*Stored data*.
★ ★ ★ ★ ★ ★ ★

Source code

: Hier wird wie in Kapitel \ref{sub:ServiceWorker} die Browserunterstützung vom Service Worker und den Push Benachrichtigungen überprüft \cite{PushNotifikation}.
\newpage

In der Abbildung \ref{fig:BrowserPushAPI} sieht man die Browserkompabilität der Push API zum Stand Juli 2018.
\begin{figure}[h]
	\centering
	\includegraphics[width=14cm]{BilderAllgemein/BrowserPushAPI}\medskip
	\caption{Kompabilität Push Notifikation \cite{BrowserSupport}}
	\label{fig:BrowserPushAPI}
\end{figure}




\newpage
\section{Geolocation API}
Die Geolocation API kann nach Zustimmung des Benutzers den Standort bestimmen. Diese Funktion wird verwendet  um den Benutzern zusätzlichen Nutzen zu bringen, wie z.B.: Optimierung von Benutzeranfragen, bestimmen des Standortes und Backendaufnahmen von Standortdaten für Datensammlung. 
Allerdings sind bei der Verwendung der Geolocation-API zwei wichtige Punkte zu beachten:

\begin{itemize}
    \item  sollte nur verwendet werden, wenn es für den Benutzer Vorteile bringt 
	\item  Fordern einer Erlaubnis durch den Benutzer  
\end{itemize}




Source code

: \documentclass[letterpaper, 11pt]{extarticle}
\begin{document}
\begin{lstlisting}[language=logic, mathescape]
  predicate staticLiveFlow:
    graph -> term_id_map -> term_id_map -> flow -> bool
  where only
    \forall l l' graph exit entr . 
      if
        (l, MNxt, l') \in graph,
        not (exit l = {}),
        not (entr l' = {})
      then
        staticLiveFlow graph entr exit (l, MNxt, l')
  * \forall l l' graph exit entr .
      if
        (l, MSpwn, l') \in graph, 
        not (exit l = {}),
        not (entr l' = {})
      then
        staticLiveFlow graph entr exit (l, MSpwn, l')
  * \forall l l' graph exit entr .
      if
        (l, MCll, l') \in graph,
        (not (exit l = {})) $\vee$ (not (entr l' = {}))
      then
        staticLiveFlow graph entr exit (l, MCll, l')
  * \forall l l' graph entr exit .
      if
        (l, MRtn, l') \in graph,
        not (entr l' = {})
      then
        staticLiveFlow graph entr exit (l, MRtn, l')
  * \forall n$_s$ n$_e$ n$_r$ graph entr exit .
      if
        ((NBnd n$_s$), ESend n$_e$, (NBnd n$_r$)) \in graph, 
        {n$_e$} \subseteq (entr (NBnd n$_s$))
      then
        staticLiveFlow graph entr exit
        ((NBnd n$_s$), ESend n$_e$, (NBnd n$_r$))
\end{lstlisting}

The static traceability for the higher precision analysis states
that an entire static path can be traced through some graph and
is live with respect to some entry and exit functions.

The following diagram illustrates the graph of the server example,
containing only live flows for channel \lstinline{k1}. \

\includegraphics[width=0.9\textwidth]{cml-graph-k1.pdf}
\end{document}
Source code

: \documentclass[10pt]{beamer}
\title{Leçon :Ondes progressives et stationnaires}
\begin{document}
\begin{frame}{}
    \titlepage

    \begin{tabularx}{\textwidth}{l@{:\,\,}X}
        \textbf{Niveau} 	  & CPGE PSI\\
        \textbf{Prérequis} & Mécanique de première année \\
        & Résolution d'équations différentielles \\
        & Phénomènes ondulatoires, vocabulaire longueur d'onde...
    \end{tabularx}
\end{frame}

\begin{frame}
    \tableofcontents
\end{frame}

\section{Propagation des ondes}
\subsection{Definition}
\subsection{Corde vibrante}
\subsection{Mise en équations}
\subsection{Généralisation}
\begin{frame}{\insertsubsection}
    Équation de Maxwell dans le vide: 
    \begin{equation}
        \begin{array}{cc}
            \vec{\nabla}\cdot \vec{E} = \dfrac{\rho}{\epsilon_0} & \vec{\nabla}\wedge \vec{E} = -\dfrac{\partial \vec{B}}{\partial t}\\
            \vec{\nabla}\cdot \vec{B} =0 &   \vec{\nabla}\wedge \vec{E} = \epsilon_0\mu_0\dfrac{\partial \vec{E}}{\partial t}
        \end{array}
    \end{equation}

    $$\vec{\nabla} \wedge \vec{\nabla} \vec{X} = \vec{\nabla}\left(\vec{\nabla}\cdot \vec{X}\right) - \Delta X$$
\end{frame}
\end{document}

★ ★ ★ ★ ★ ★ ★

*Goal of the exercise*. The response must consist of the lines above, from the first one through the line containing "(l, MCll, l') \in", reproduced exactly.

*Reply to the exercise*.
Source code

: Hier wird wie in Kapitel \ref{sub:ServiceWorker} die Browserunterstützung vom Service Worker und den Push Benachrichtigungen überprüft \cite{PushNotifikation}.
\newpage

In der Abbildung \ref{fig:BrowserPushAPI} sieht man die Browserkompabilität der Push API zum Stand Juli 2018.
\begin{figure}[h]
	\centering
	\includegraphics[width=14cm]{BilderAllgemein/BrowserPushAPI}\medskip
	\caption{Kompabilität Push Notifikation \cite{BrowserSupport}}
	\label{fig:BrowserPushAPI}
\end{figure}




\newpage
\section{Geolocation API}
Die Geolocation API kann nach Zustimmung des Benutzers den Standort bestimmen. Diese Funktion wird verwendet  um den Benutzern zusätzlichen Nutzen zu bringen, wie z.B.: Optimierung von Benutzeranfragen, bestimmen des Standortes und Backendaufnahmen von Standortdaten für Datensammlung. 
Allerdings sind bei der Verwendung der Geolocation-API zwei wichtige Punkte zu beachten:

\begin{itemize}
    \item  sollte nur verwendet werden, wenn es für den Benutzer Vorteile bringt 
	\item  Fordern einer Erlaubnis durch den Benutzer  
\end{itemize}




Source code

: \documentclass[letterpaper, 11pt]{extarticle}
\begin{document}
\begin{lstlisting}[language=logic, mathescape]
  predicate staticLiveFlow:
    graph -> term_id_map -> term_id_map -> flow -> bool
  where only
    \forall l l' graph exit entr . 
      if
        (l, MNxt, l') \in graph,
        not (exit l = {}),
        not (entr l' = {})
      then
        staticLiveFlow graph entr exit (l, MNxt, l')
  * \forall l l' graph exit entr .
      if
        (l, MSpwn, l') \in graph, 
        not (exit l = {}),
        not (entr l' = {})
      then
        staticLiveFlow graph entr exit (l, MSpwn, l')
  * \forall l l' graph exit entr .
      if
        (l, MCll, l') \in graph,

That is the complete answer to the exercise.